## [Brief]
Every line of the data must be copied exactly.

[Start of section]

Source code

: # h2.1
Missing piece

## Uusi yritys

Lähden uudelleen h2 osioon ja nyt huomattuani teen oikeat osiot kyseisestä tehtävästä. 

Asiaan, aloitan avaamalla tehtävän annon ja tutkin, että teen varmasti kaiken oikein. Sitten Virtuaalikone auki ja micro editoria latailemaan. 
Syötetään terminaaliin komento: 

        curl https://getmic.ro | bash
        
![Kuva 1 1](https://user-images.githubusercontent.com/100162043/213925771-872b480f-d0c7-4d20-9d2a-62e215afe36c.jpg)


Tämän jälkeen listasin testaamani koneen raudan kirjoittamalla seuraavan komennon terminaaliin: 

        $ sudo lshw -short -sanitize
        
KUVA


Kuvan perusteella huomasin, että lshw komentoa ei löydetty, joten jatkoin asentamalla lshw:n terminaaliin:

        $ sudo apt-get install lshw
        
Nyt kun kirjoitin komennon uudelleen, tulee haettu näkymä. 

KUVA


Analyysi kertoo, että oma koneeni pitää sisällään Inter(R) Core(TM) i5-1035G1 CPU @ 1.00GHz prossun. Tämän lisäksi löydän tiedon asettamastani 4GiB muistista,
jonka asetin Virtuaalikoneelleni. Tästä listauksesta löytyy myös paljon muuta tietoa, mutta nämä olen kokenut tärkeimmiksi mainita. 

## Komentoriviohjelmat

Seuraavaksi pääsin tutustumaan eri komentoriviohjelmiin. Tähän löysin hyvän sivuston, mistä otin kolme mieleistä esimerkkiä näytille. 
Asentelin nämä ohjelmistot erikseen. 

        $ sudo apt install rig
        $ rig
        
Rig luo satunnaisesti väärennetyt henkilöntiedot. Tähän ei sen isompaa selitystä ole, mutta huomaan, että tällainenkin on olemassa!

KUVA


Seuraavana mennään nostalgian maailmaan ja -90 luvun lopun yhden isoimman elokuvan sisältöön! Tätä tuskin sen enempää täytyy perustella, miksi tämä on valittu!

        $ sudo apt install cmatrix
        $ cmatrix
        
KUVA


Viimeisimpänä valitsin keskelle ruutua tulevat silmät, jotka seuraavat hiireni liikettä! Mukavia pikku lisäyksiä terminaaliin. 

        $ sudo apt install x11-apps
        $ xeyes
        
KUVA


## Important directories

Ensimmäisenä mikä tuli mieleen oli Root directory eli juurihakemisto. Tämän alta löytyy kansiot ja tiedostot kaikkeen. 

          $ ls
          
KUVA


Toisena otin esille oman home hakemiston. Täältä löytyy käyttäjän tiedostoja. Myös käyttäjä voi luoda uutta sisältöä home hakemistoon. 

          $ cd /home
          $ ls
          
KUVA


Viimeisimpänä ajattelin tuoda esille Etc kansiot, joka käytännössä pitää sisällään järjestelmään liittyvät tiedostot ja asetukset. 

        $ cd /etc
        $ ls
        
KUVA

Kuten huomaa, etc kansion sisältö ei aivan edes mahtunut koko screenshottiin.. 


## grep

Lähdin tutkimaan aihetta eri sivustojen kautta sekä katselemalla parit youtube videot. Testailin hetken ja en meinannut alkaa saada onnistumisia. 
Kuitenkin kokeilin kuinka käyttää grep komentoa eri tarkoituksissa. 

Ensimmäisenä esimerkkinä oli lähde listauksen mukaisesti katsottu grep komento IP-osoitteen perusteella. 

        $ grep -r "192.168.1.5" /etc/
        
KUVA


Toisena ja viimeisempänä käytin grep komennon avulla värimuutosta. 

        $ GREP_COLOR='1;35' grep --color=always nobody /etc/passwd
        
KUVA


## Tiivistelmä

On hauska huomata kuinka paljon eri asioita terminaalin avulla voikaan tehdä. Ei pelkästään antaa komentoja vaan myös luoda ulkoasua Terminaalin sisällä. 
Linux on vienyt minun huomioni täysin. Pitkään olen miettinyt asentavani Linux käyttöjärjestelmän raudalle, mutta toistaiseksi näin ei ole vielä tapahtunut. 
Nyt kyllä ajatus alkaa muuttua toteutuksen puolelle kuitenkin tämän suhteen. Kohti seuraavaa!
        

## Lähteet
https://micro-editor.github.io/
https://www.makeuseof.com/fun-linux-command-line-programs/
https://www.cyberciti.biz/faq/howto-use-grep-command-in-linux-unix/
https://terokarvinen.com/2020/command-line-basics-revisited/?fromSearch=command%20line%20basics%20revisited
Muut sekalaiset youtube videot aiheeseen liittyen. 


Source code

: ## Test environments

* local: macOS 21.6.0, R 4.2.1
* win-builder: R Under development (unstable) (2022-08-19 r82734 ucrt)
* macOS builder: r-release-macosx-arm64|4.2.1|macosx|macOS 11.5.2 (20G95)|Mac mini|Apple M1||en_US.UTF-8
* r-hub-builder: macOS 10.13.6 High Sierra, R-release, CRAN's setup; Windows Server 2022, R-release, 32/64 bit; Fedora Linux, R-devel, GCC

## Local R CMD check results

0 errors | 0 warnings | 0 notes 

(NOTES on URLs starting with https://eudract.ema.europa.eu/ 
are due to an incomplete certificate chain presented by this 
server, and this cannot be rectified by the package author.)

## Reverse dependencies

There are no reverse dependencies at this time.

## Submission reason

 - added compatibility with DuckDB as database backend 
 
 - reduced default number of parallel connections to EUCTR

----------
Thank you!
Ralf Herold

[End of section]

## [Solution for this task]
Source code

: # h2.1
Missing piece

## Uusi yritys

Lähden uudelleen h2 osioon ja nyt huomattuani teen oikeat osiot kyseisestä tehtävästä. 

Asiaan, aloitan avaamalla tehtävän annon ja tutkin, että teen varmasti kaiken oikein. Sitten Virtuaalikone auki ja micro editoria latailemaan. 
Syötetään terminaaliin komento: 

        curl https://getmic.ro | bash
        
![Kuva 1 1](https://user-images.githubusercontent.com/100162043/213925771-872b480f-d0c7-4d20-9d2a-62e215afe36c.jpg)


Tämän jälkeen listasin testaamani koneen raudan kirjoittamalla seuraavan komennon terminaaliin: 

        $ sudo lshw -short -sanitize
        
KUVA


Kuvan perusteella huomasin, että lshw komentoa ei löydetty, joten jatkoin asentamalla lshw:n terminaaliin:

        $ sudo apt-get install lshw
        
Nyt kun kirjoitin komennon uudelleen, tulee haettu näkymä. 

KUVA


Analyysi kertoo, että oma koneeni pitää sisällään Inter(R) Core(TM) i5-1035G1 CPU @ 1.00GHz prossun. Tämän lisäksi löydän tiedon asettamastani 4GiB muistista,
jonka asetin Virtuaalikoneelleni. Tästä listauksesta löytyy myös paljon muuta tietoa, mutta nämä olen kokenut tärkeimmiksi mainita. 

## Komentoriviohjelmat

Seuraavaksi pääsin tutustumaan eri komentoriviohjelmiin. Tähän löysin hyvän sivuston, mistä otin kolme mieleistä esimerkkiä näytille. 
Asentelin nämä ohjelmistot erikseen. 

        $ sudo apt install rig
        $ rig
        
Rig luo satunnaisesti väärennetyt henkilöntiedot. Tähän ei sen isompaa selitystä ole, mutta huomaan, että tällainenkin on olemassa!

KUVA


Seuraavana mennään nostalgian maailmaan ja -90 luvun lopun yhden isoimman elokuvan sisältöön! Tätä tuskin sen enempää täytyy perustella, miksi tämä on valittu!

        $ sudo apt install cmatrix
        $ cmatrix
        
KUVA


Viimeisimpänä valitsin keskelle ruutua tulevat silmät, jotka seuraavat hiireni liikettä! Mukavia pikku lisäyksiä terminaaliin. 

        $ sudo apt install x11-apps
        $ xeyes
        
KUVA


## Important directories

Ensimmäisenä mikä tuli mieleen oli Root directory eli juurihakemisto. Tämän alta löytyy kansiot ja tiedostot kaikkeen. 

          $ ls
          
KUVA


Toisena otin esille oman home hakemiston. Täältä löytyy käyttäjän tiedostoja. Myös käyttäjä voi luoda uutta sisältöä home hakemistoon. 

          $ cd /home
          $ ls
          
KUVA


Viimeisimpänä ajattelin tuoda esille Etc kansiot, joka käytännössä pitää sisällään järjestelmään liittyvät tiedostot ja asetukset. 

        $ cd /etc
        $ ls
        
KUVA

Kuten huomaa, etc kansion sisältö ei aivan edes mahtunut koko screenshottiin.. 


## grep

Lähdin tutkimaan aihetta eri sivustojen kautta sekä katselemalla parit youtube videot. Testailin hetken ja en meinannut alkaa saada onnistumisia. 
Kuitenkin kokeilin kuinka käyttää grep komentoa eri tarkoituksissa. 

Ensimmäisenä esimerkkinä oli lähde listauksen mukaisesti katsottu grep komento IP-osoitteen perusteella. 

        $ grep -r "192.168.1.5" /etc/
        
KUVA


Toisena ja viimeisempänä käytin grep komennon avulla värimuutosta. 

        $ GREP_COLOR='1;35' grep --color=always nobody /etc/passwd
        
KUVA


## Tiivistelmä

On hauska huomata kuinka paljon eri asioita terminaalin avulla voikaan tehdä. Ei pelkästään antaa komentoja vaan myös luoda ulkoasua Terminaalin sisällä. 
Linux on vienyt minun huomioni täysin. Pitkään olen miettinyt asentavani Linux käyttöjärjestelmän raudalle, mutta toistaiseksi näin ei ole vielä tapahtunut. 
Nyt kyllä ajatus alkaa muuttua toteutuksen puolelle kuitenkin tämän suhteen. Kohti seuraavaa!
        

## Lähteet
https://micro-editor.github.io/
https://www.makeuseof.com/fun-linux-command-line-programs/
https://www.cyberciti.biz/faq/howto-use-grep-command-in-linux-unix/
https://terokarvinen.com/2020/command-line-basics-revisited/?fromSearch=command%20line%20basics%20revisited
Muut sekalaiset youtube videot aiheeseen liittyen. 


Source code

: ## Test environments

* local: macOS 21.6.0, R 4.2.1
* win-builder: R Under development (unstable) (2022-08-19 r82734 ucrt)
* macOS builder: r-release-macosx-arm64|4.2.1|macosx|macOS 11.5.2 (20G95)|Mac mini|Apple M1||en_US.UTF-8
* r-hub-builder: macOS 10.13.6 High Sierra, R-release, CRAN's setup; Windows Server 2022, R-release, 32/64 bit; Fedora Linux, R-devel, GCC

## Local R CMD check results

0 errors | 0 warnings | 0 notes 

(NOTES on URLs starting with https://eudract.ema.europa.eu/ 
are due to an incomplete certificate chain presented by this 
server, and this cannot be rectified by the package author.)

## Reverse dependencies

There are no reverse dependencies at this time.

## Submission reason

 - added compatibility with DuckDB as database backend 
 
 - reduced default number of parallel connections to EUCTR

----------
Thank you!
Ralf Herold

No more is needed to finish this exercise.